Every line below is to be copied exactly, with the pictures left out.

THE INPUT START

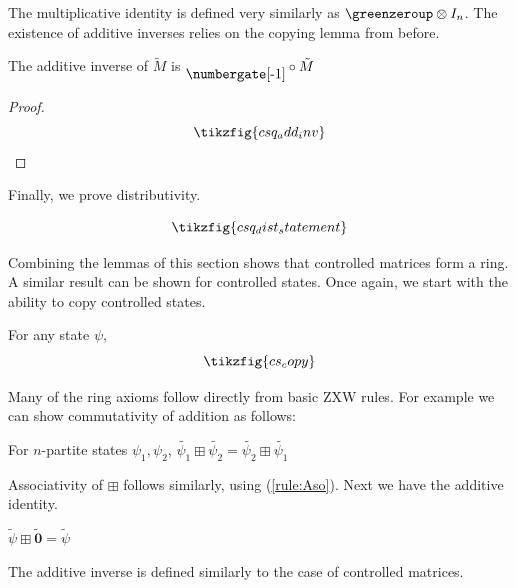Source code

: The multiplicative identity is defined very similarly as $\greenzeroup \otimes I_n$. The existence of additive inverses relies on the copying lemma from before.

\begin{lemma}
    The additive inverse of $\tilde{M}$ is $\raisebox{-5pt}{\numbergate[-1]} \circ \tilde{M} $
\end{lemma}
\begin{proof}
    \begin{equation}
        \tikzfig{csq_add_inv}
    \end{equation}
\end{proof}

Finally, we prove distributivity.

\begin{lemma}\label{lem:csq_dist}
    \begin{equation}
        \tikzfig{csq_dist_statement}
    \end{equation}
\end{lemma}


Combining the lemmas of this section shows that controlled matrices form a ring. A similar result can be shown for controlled states. Once again, we start with the ability to copy controlled states. 
\begin{lemma}\label{lem:cscopy}
    For any state $\psi$,
    \begin{equation}\label{eq:cs_copy}
        \tikzfig{cs_copy}
    \end{equation}
\end{lemma}

Many of the ring axioms follow directly from basic ZXW rules. For example we can show commutativity of addition as follows:

\begin{lemma}\label{lem:csaddcomm}
    For $n$-partite states $\psi_1, \psi_2$, $\tilde{\psi_1} \boxplus \tilde{\psi_2} = \tilde{\psi_2} \boxplus \tilde{\psi_1}  $
\end{lemma}

Associativity of $\boxplus$ follows similarly, using (\ref{rule:Aso}). Next we have the additive identity.

\begin{lemma}\label{lem:csaddid}
    $\tilde{\psi} \boxplus\mathbf{\tilde{0}} = \tilde{\psi}$
\end{lemma}


The additive inverse is defined similarly to the case of controlled matrices. 


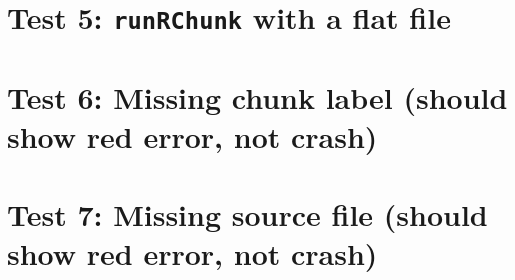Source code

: \documentclass[12pt]{article}
\begin{document}

\section*{Test 5: \texttt{runRChunk} with a flat file}


\section*{Test 6: Missing chunk label (should show red error, not crash)}


\section*{Test 7: Missing source file (should show red error, not crash)}

\end{document}
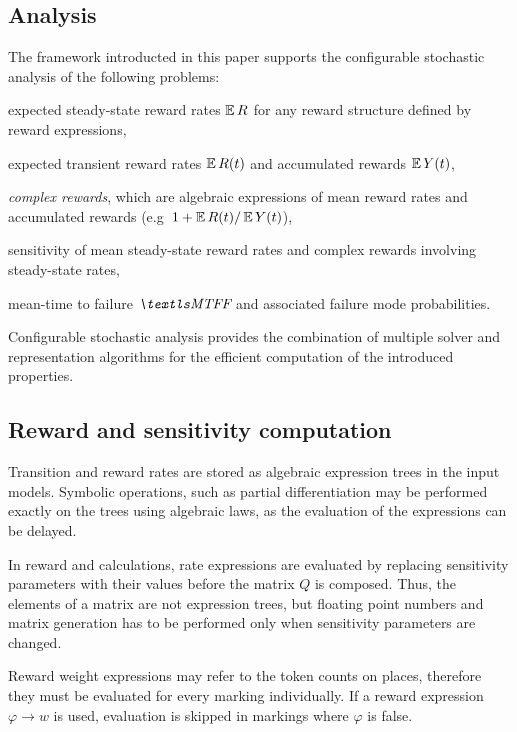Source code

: \subsection{Analysis}

The framework introducted in this paper supports the configurable stochastic analysis of the following problems:
\begin{itemize*}
\item expected steady-state reward rates $\operatorname{\mathbb{E}} R$ for any reward
  structure defined by reward expressions,
\item expected transient reward rates $\operatorname{\mathbb{E}} R(t)$ and accumulated
  rewards $\operatorname{\mathbb{E}} Y(t)$,
\item \emph{complex rewards}, which are algebraic expressions of mean
  reward rates and accumulated rewards
  (e.g~$1 + \operatorname{\mathbb{E}} R(t) / \operatorname{\mathbb{E}} Y(t)$),
\item sensitivity of mean steady-state reward rates and complex
  rewards involving steady-state rates,
\item mean-time to failure $\MTFF$ and associated failure mode
  probabilities.
\end{itemize*}
Configurable stochastic analysis provides the combination of multiple solver and representation algorithms for the efficient computation of the introduced properties.

\subsection{Reward and sensitivity computation}

Transition and reward rates are stored as algebraic expression trees
in the input  models. Symbolic operations, such as partial
differentiation may be performed exactly on the trees using algebraic
laws, as the evaluation of the expressions can be delayed.

In reward and  calculations, rate expressions are
evaluated by replacing sensitivity parameters with their values before
the matrix $Q$ is composed. Thus, the elements of a matrix are not
expression trees, but floating point numbers and matrix generation
has to be performed only when sensitivity parameters are changed.

Reward weight expressions may refer to the token counts on places,
therefore they must be evaluated for every marking individually. If a
 reward expression $\varphi \rightarrow w$ is used,
evaluation is skipped in markings where $\varphi$ is false.

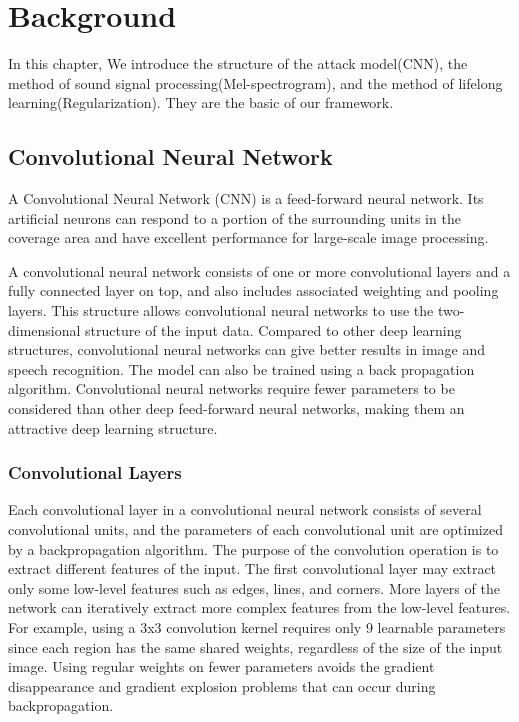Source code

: \chapter{Background}
\label{chap:bg}
In this chapter, We introduce the structure of the attack model(CNN), the method of sound signal processing(Mel-spectrogram), and the method of lifelong learning(Regularization). They are the basic of our framework.

\section{Convolutional Neural Network }


A Convolutional Neural Network (CNN) is a feed-forward neural network. Its artificial neurons can respond to a portion of the surrounding units in the coverage area and have excellent performance for large-scale image processing.

A convolutional neural network consists of one or more convolutional layers and a fully connected layer on top, and also includes associated weighting and pooling layers. This structure allows convolutional neural networks to use the two-dimensional structure of the input data. Compared to other deep learning structures, convolutional neural networks can give better results in image and speech recognition. The model can also be trained using a back propagation algorithm. Convolutional neural networks require fewer parameters to be considered than other deep feed-forward neural networks, making them an attractive deep learning structure.

\subsection{Convolutional Layers}

Each convolutional layer in a convolutional neural network consists of several convolutional units, and the parameters of each convolutional unit are optimized by a backpropagation algorithm. The purpose of the convolution operation is to extract different features of the input. The first convolutional layer may extract only some low-level features such as edges, lines, and corners. More layers of the network can iteratively extract more complex features from the low-level features. For example, using a 3x3 convolution kernel requires only 9 learnable parameters since each region has the same shared weights, regardless of the size of the input image. Using regular weights on fewer parameters avoids the gradient disappearance and gradient explosion problems that can occur during backpropagation.

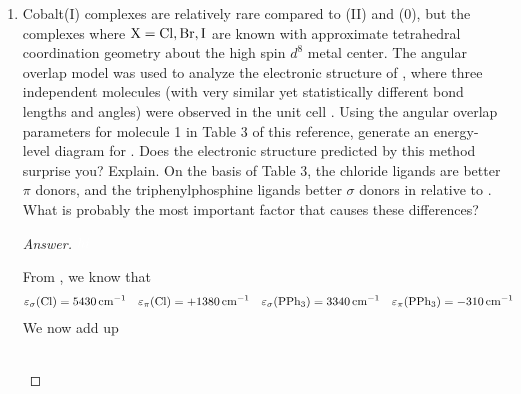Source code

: \documentclass[../psets.tex]{subfiles}
\begin{document}
\begin{enumerate}[label={\Roman*)}]
\begin{enumerate}[label={\textbf{10.\arabic*}}]
\begin{enumerate}[label={\textbf{\alph*.}}]
\begin{proof}[Answer]
\begin{align*}
                \end{align*}
            \end{proof}
        \end{enumerate}
        \newpage
        \setcounter{enumii}{26}
        \item Cobalt(I) complexes are relatively rare compared to (II) and (0), but the complexes  where $\ce{X}=\ce{Cl},\ce{Br},\ce{I}$ are known with approximate tetrahedral coordination geometry about the high spin $d^8$ metal center. The angular overlap model was used to analyze the electronic structure of , where three independent molecules (with very similar yet statistically different bond lengths and angles) were observed in the unit cell \parencite{bib:pset7-1027}. Using the angular overlap parameters for molecule 1 in Table 3 of this reference, generate an energy-level diagram for . Does the electronic structure predicted by this method surprise you? Explain. On the basis of Table 3, the chloride ligands are better $\pi$ donors, and the triphenylphosphine ligands better $\sigma$ donors in  relative to . What is probably the most important factor that causes these differences?
        \begin{proof}[Answer]
            ${\color{white}hi}$
            \begin{center}
            \end{center}
            \vspace{1em}
            From \textcite{bib:pset7-1027}, we know that
            \begin{align*}
                \varepsilon_\sigma(\ce{Cl}) &= \SI{5430}{\per\centi\meter}&
                \varepsilon_\pi(\ce{Cl}) &= +\SI{1380}{\per\centi\meter}&
                \varepsilon_\sigma(\ce{PPh3}) &= \SI{3340}{\per\centi\meter}&
                \varepsilon_\pi(\ce{PPh3}) &= -\SI{310}{\per\centi\meter}
            \end{align*}
            We now add up
            \begin{center}
                \small
                \renewcommand{\arraystretch}{1.4}
                \begin{tabular}{c|cccccc}

\end{tabular}
\end{center}
\end{proof}
\end{enumerate}
\end{enumerate}
\end{document}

THE INPUT END

#### COMPLETED TASK:
Source code

: The multiplicative identity is defined very similarly as $\greenzeroup \otimes I_n$. The existence of additive inverses relies on the copying lemma from before.

\begin{lemma}
    The additive inverse of $\tilde{M}$ is $\raisebox{-5pt}{\numbergate[-1]} \circ \tilde{M} $
\end{lemma}
\begin{proof}
    \begin{equation}
        \tikzfig{csq_add_inv}
    \end{equation}
\end{proof}

Finally, we prove distributivity.

\begin{lemma}\label{lem:csq_dist}
    \begin{equation}
        \tikzfig{csq_dist_statement}
    \end{equation}
\end{lemma}


Combining the lemmas of this section shows that controlled matrices form a ring. A similar result can be shown for controlled states. Once again, we start with the ability to copy controlled states. 
\begin{lemma}\label{lem:cscopy}
    For any state $\psi$,
    \begin{equation}\label{eq:cs_copy}
        \tikzfig{cs_copy}
    \end{equation}
\end{lemma}

Many of the ring axioms follow directly from basic ZXW rules. For example we can show commutativity of addition as follows:

\begin{lemma}\label{lem:csaddcomm}
    For $n$-partite states $\psi_1, \psi_2$, $\tilde{\psi_1} \boxplus \tilde{\psi_2} = \tilde{\psi_2} \boxplus \tilde{\psi_1}  $
\end{lemma}

Associativity of $\boxplus$ follows similarly, using (\ref{rule:Aso}). Next we have the additive identity.

\begin{lemma}\label{lem:csaddid}
    $\tilde{\psi} \boxplus\mathbf{\tilde{0}} = \tilde{\psi}$
\end{lemma}


The additive inverse is defined similarly to the case of controlled matrices. 


Source code

: \documentclass[12pt]{article}
\begin{document}

\section*{Test 5: \texttt{runRChunk} with a flat file}


\section*{Test 6: Missing chunk label (should show red error, not crash)}


\section*{Test 7: Missing source file (should show red error, not crash)}

\end{document}
Source code

: \subsection{Analysis}

The framework introducted in this paper supports the configurable stochastic analysis of the following problems:
\begin{itemize*}
\item expected steady-state reward rates $\operatorname{\mathbb{E}} R$ for any reward
  structure defined by reward expressions,
\item expected transient reward rates $\operatorname{\mathbb{E}} R(t)$ and accumulated
  rewards $\operatorname{\mathbb{E}} Y(t)$,
\item \emph{complex rewards}, which are algebraic expressions of mean
  reward rates and accumulated rewards
  (e.g~$1 + \operatorname{\mathbb{E}} R(t) / \operatorname{\mathbb{E}} Y(t)$),
\item sensitivity of mean steady-state reward rates and complex
  rewards involving steady-state rates,
\item mean-time to failure $\MTFF$ and associated failure mode
  probabilities.
\end{itemize*}
Configurable stochastic analysis provides the combination of multiple solver and representation algorithms for the efficient computation of the introduced properties.

\subsection{Reward and sensitivity computation}

Transition and reward rates are stored as algebraic expression trees
in the input  models. Symbolic operations, such as partial
differentiation may be performed exactly on the trees using algebraic
laws, as the evaluation of the expressions can be delayed.

In reward and  calculations, rate expressions are
evaluated by replacing sensitivity parameters with their values before
the matrix $Q$ is composed. Thus, the elements of a matrix are not
expression trees, but floating point numbers and matrix generation
has to be performed only when sensitivity parameters are changed.

Reward weight expressions may refer to the token counts on places,
therefore they must be evaluated for every marking individually. If a
 reward expression $\varphi \rightarrow w$ is used,
evaluation is skipped in markings where $\varphi$ is false.

Source code

: \chapter{Background}
\label{chap:bg}
In this chapter, We introduce the structure of the attack model(CNN), the method of sound signal processing(Mel-spectrogram), and the method of lifelong learning(Regularization). They are the basic of our framework.

\section{Convolutional Neural Network }


A Convolutional Neural Network (CNN) is a feed-forward neural network. Its artificial neurons can respond to a portion of the surrounding units in the coverage area and have excellent performance for large-scale image processing.

A convolutional neural network consists of one or more convolutional layers and a fully connected layer on top, and also includes associated weighting and pooling layers. This structure allows convolutional neural networks to use the two-dimensional structure of the input data. Compared to other deep learning structures, convolutional neural networks can give better results in image and speech recognition. The model can also be trained using a back propagation algorithm. Convolutional neural networks require fewer parameters to be considered than other deep feed-forward neural networks, making them an attractive deep learning structure.

\subsection{Convolutional Layers}

Each convolutional layer in a convolutional neural network consists of several convolutional units, and the parameters of each convolutional unit are optimized by a backpropagation algorithm. The purpose of the convolution operation is to extract different features of the input. The first convolutional layer may extract only some low-level features such as edges, lines, and corners. More layers of the network can iteratively extract more complex features from the low-level features. For example, using a 3x3 convolution kernel requires only 9 learnable parameters since each region has the same shared weights, regardless of the size of the input image. Using regular weights on fewer parameters avoids the gradient disappearance and gradient explosion problems that can occur during backpropagation.

Source code

: \documentclass[../psets.tex]{subfiles}
\begin{document}
\begin{enumerate}[label={\Roman*)}]
\begin{enumerate}[label={\textbf{10.\arabic*}}]
\begin{enumerate}[label={\textbf{\alph*.}}]
\begin{proof}[Answer]
\begin{align*}
                \end{align*}
            \end{proof}
        \end{enumerate}
        \newpage
        \setcounter{enumii}{26}
        \item Cobalt(I) complexes are relatively rare compared to (II) and (0), but the complexes  where $\ce{X}=\ce{Cl},\ce{Br},\ce{I}$ are known with approximate tetrahedral coordination geometry about the high spin $d^8$ metal center. The angular overlap model was used to analyze the electronic structure of , where three independent molecules (with very similar yet statistically different bond lengths and angles) were observed in the unit cell \parencite{bib:pset7-1027}. Using the angular overlap parameters for molecule 1 in Table 3 of this reference, generate an energy-level diagram for . Does the electronic structure predicted by this method surprise you? Explain. On the basis of Table 3, the chloride ligands are better $\pi$ donors, and the triphenylphosphine ligands better $\sigma$ donors in  relative to . What is probably the most important factor that causes these differences?
        \begin{proof}[Answer]
            ${\color{white}hi}$
            \begin{center}
            \end{center}
            \vspace{1em}
            From \textcite{bib:pset7-1027}, we know that
            \begin{align*}
                \varepsilon_\sigma(\ce{Cl}) &= \SI{5430}{\per\centi\meter}&
                \varepsilon_\pi(\ce{Cl}) &= +\SI{1380}{\per\centi\meter}&
                \varepsilon_\sigma(\ce{PPh3}) &= \SI{3340}{\per\centi\meter}&
                \varepsilon_\pi(\ce{PPh3}) &= -\SI{310}{\per\centi\meter}
            \end{align*}
            We now add up
            \begin{center}
                \small
                \renewcommand{\arraystretch}{1.4}
                \begin{tabular}{c|cccccc}

\end{tabular}
\end{center}
\end{proof}
\end{enumerate}
\end{enumerate}
\end{document}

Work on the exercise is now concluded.